In the Windows OS, threads are basic execution units, and an execution unit is a set of instructions that run in a certain order (or flow). A process is a host of one or more threads that are executing (seemingly) in parallel. The reason I say seemingly is because if you have a single processor machine, then only one instruction can run at a time; however, if we run an instruction belonging to a thread at time T, then another belonging to another thread at time T+1, and when done so fast, it will appear as if both threads are running at the same time.

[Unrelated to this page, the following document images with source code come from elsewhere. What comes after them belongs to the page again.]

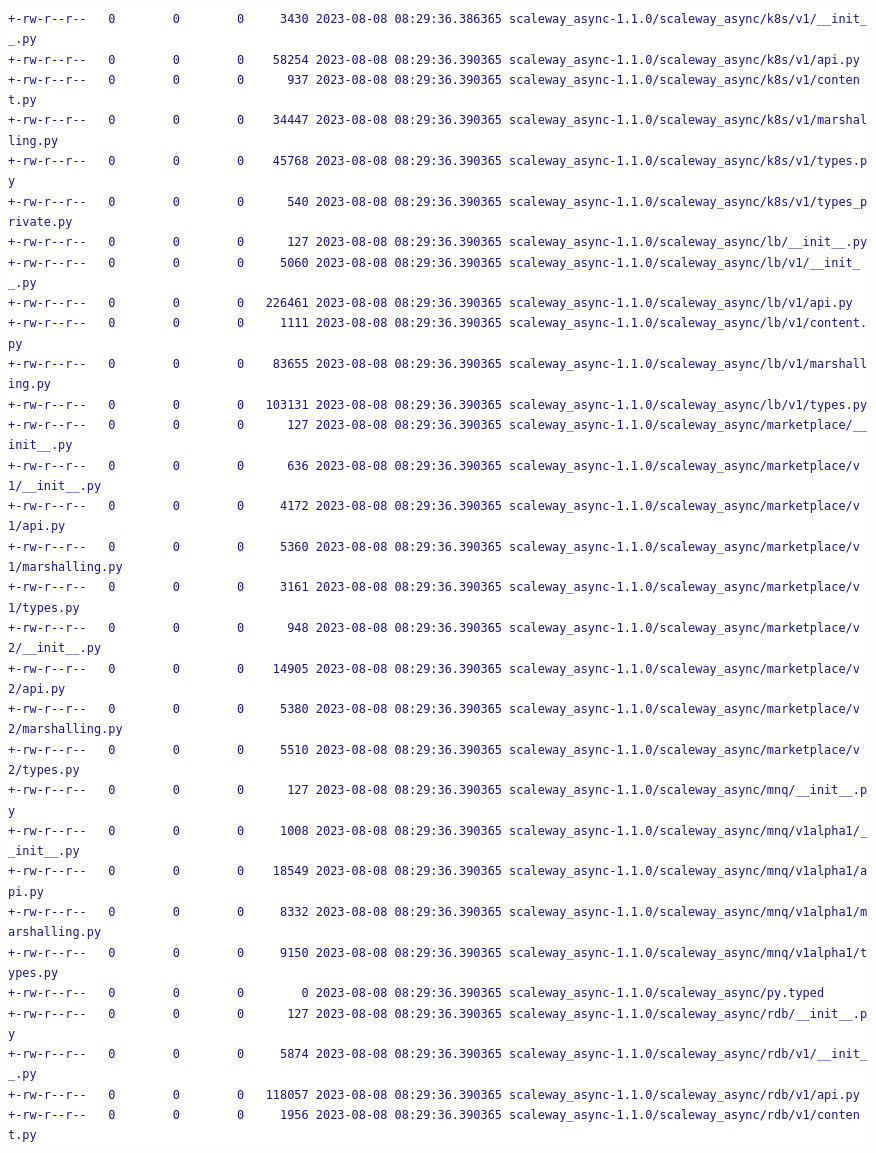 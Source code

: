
 ```diff
+-rw-r--r--   0        0        0     3430 2023-08-08 08:29:36.386365 scaleway_async-1.1.0/scaleway_async/k8s/v1/__init__.py
+-rw-r--r--   0        0        0    58254 2023-08-08 08:29:36.390365 scaleway_async-1.1.0/scaleway_async/k8s/v1/api.py
+-rw-r--r--   0        0        0      937 2023-08-08 08:29:36.390365 scaleway_async-1.1.0/scaleway_async/k8s/v1/content.py
+-rw-r--r--   0        0        0    34447 2023-08-08 08:29:36.390365 scaleway_async-1.1.0/scaleway_async/k8s/v1/marshalling.py
+-rw-r--r--   0        0        0    45768 2023-08-08 08:29:36.390365 scaleway_async-1.1.0/scaleway_async/k8s/v1/types.py
+-rw-r--r--   0        0        0      540 2023-08-08 08:29:36.390365 scaleway_async-1.1.0/scaleway_async/k8s/v1/types_private.py
+-rw-r--r--   0        0        0      127 2023-08-08 08:29:36.390365 scaleway_async-1.1.0/scaleway_async/lb/__init__.py
+-rw-r--r--   0        0        0     5060 2023-08-08 08:29:36.390365 scaleway_async-1.1.0/scaleway_async/lb/v1/__init__.py
+-rw-r--r--   0        0        0   226461 2023-08-08 08:29:36.390365 scaleway_async-1.1.0/scaleway_async/lb/v1/api.py
+-rw-r--r--   0        0        0     1111 2023-08-08 08:29:36.390365 scaleway_async-1.1.0/scaleway_async/lb/v1/content.py
+-rw-r--r--   0        0        0    83655 2023-08-08 08:29:36.390365 scaleway_async-1.1.0/scaleway_async/lb/v1/marshalling.py
+-rw-r--r--   0        0        0   103131 2023-08-08 08:29:36.390365 scaleway_async-1.1.0/scaleway_async/lb/v1/types.py
+-rw-r--r--   0        0        0      127 2023-08-08 08:29:36.390365 scaleway_async-1.1.0/scaleway_async/marketplace/__init__.py
+-rw-r--r--   0        0        0      636 2023-08-08 08:29:36.390365 scaleway_async-1.1.0/scaleway_async/marketplace/v1/__init__.py
+-rw-r--r--   0        0        0     4172 2023-08-08 08:29:36.390365 scaleway_async-1.1.0/scaleway_async/marketplace/v1/api.py
+-rw-r--r--   0        0        0     5360 2023-08-08 08:29:36.390365 scaleway_async-1.1.0/scaleway_async/marketplace/v1/marshalling.py
+-rw-r--r--   0        0        0     3161 2023-08-08 08:29:36.390365 scaleway_async-1.1.0/scaleway_async/marketplace/v1/types.py
+-rw-r--r--   0        0        0      948 2023-08-08 08:29:36.390365 scaleway_async-1.1.0/scaleway_async/marketplace/v2/__init__.py
+-rw-r--r--   0        0        0    14905 2023-08-08 08:29:36.390365 scaleway_async-1.1.0/scaleway_async/marketplace/v2/api.py
+-rw-r--r--   0        0        0     5380 2023-08-08 08:29:36.390365 scaleway_async-1.1.0/scaleway_async/marketplace/v2/marshalling.py
+-rw-r--r--   0        0        0     5510 2023-08-08 08:29:36.390365 scaleway_async-1.1.0/scaleway_async/marketplace/v2/types.py
+-rw-r--r--   0        0        0      127 2023-08-08 08:29:36.390365 scaleway_async-1.1.0/scaleway_async/mnq/__init__.py
+-rw-r--r--   0        0        0     1008 2023-08-08 08:29:36.390365 scaleway_async-1.1.0/scaleway_async/mnq/v1alpha1/__init__.py
+-rw-r--r--   0        0        0    18549 2023-08-08 08:29:36.390365 scaleway_async-1.1.0/scaleway_async/mnq/v1alpha1/api.py
+-rw-r--r--   0        0        0     8332 2023-08-08 08:29:36.390365 scaleway_async-1.1.0/scaleway_async/mnq/v1alpha1/marshalling.py
+-rw-r--r--   0        0        0     9150 2023-08-08 08:29:36.390365 scaleway_async-1.1.0/scaleway_async/mnq/v1alpha1/types.py
+-rw-r--r--   0        0        0        0 2023-08-08 08:29:36.390365 scaleway_async-1.1.0/scaleway_async/py.typed
+-rw-r--r--   0        0        0      127 2023-08-08 08:29:36.390365 scaleway_async-1.1.0/scaleway_async/rdb/__init__.py
+-rw-r--r--   0        0        0     5874 2023-08-08 08:29:36.390365 scaleway_async-1.1.0/scaleway_async/rdb/v1/__init__.py
+-rw-r--r--   0        0        0   118057 2023-08-08 08:29:36.390365 scaleway_async-1.1.0/scaleway_async/rdb/v1/api.py
+-rw-r--r--   0        0        0     1956 2023-08-08 08:29:36.390365 scaleway_async-1.1.0/scaleway_async/rdb/v1/content.py
```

Consider the case of a single threaded process:

int main()
{
    char name[100];
    printf("Enter your name:");
    gets(name)
    printf("You entered: %s\n", name);
    return 0;
}

This program will get executed from the first instruction to the last instruction (since there are no branching) without interruptions since it is a single threaded process.

Now say, you have two methods that you want to run in "parallel"; for this, you need to create a thread for each method, and here is what generally happens:

Thread #1 Thread #2
int method1()
{
    printf("method1: instruction 1");
    printf("method1: instruction 2");
    printf("method1: instruction 3");
    printf("method1: instruction 4");
    return 0;
}


int method2()
{
    printf("method2: instruction 1");
    printf("method2: instruction 2");
    printf("method2: instruction 3");
    printf("method2: instruction 4");
    printf("method2: instruction 5");
    printf("method2: instruction 6");
    return 0;
}
  1. The OS selects a thread to start with: it can be thread#1, thread#2, or thread #n.
  2. The OS (based on thread priorities and other conditions) gives some time to the thread in order for it to execute some of its instructions.
  3. The OS decides that it is time to suspend the thread and yield execution to another thread, and that generally involves:
    1. Saving the current execution context: the OS needs to save the state and all the variables (registers) of the current executing thread
    2. Suspends the current thread
    3. Selects the next thread to resume
    4. Restores that thread's previously saved state
    5. Once the next thread's state is restored, the OS resumes the thread execution
  4. Steps 2 and 3 repeat as long as there are threads running.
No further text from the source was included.